- **Problem requirements**: Please show all lines of the records that include "기반으로".

Stored data

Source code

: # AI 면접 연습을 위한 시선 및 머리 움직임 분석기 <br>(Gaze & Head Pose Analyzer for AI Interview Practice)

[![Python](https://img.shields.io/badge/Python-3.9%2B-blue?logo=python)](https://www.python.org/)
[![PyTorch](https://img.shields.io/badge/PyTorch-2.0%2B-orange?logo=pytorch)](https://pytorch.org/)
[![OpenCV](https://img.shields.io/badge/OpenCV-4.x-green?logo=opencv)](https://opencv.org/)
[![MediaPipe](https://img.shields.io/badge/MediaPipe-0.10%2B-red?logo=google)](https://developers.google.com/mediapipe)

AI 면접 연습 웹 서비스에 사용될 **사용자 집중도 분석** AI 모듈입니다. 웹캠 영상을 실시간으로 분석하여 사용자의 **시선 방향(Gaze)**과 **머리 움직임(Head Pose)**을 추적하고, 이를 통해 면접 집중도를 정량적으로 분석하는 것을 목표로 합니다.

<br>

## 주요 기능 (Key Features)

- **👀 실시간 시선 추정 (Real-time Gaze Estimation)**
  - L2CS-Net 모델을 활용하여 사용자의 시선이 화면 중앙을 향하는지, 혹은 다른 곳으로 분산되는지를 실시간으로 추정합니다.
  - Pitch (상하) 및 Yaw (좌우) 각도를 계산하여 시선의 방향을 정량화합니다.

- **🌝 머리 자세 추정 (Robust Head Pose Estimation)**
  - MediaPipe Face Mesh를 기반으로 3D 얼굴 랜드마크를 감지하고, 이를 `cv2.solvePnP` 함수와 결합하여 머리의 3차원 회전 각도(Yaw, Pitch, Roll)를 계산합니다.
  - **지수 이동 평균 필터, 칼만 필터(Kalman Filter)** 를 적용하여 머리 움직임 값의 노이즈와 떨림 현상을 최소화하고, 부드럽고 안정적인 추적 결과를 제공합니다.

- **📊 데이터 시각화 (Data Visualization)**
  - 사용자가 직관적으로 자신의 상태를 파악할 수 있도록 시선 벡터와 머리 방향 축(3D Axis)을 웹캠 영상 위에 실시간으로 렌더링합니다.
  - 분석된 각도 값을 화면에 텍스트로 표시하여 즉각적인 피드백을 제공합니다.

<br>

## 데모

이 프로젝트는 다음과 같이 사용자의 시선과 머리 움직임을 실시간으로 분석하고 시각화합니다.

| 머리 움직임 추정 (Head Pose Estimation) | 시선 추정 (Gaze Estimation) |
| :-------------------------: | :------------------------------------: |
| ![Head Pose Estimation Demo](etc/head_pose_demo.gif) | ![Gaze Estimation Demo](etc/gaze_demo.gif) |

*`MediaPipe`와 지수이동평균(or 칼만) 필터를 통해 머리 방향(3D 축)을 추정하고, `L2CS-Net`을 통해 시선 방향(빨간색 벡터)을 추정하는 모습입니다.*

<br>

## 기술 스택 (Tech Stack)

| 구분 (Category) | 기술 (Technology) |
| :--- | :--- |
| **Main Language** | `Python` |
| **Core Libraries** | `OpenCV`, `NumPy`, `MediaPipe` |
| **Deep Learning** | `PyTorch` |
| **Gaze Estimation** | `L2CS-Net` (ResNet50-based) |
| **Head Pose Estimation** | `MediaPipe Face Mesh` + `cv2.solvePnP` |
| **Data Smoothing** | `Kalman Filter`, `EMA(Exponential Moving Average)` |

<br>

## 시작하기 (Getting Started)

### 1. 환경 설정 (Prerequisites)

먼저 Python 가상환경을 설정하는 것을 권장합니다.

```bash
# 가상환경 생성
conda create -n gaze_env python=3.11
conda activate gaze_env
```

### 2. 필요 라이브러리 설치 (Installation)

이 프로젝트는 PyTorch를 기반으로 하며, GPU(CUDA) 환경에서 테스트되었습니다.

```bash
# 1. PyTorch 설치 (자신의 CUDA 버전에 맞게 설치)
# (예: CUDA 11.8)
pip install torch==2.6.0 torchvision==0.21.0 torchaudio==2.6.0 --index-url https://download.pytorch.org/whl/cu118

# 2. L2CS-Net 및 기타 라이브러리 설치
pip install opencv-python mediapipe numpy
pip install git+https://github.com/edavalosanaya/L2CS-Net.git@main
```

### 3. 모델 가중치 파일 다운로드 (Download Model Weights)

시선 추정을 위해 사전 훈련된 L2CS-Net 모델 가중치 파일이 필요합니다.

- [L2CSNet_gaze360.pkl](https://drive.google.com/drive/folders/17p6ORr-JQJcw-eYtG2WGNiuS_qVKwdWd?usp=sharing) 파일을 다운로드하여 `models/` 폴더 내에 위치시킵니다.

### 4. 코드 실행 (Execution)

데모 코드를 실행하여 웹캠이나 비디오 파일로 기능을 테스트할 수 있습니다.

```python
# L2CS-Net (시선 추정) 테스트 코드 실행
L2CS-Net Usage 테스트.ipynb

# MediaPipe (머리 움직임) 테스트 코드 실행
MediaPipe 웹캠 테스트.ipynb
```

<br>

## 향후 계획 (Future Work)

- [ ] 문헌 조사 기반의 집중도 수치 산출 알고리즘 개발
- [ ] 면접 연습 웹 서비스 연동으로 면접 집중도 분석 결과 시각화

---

- **Written reply**:
  - MediaPipe Face Mesh를 기반으로 3D 얼굴 랜드마크를 감지하고, 이를 `cv2.solvePnP` 함수와 결합하여 머리의 3차원 회전 각도(Yaw, Pitch, Roll)를 계산합니다.
이 프로젝트는 PyTorch를 기반으로 하며, GPU(CUDA) 환경에서 테스트되었습니다.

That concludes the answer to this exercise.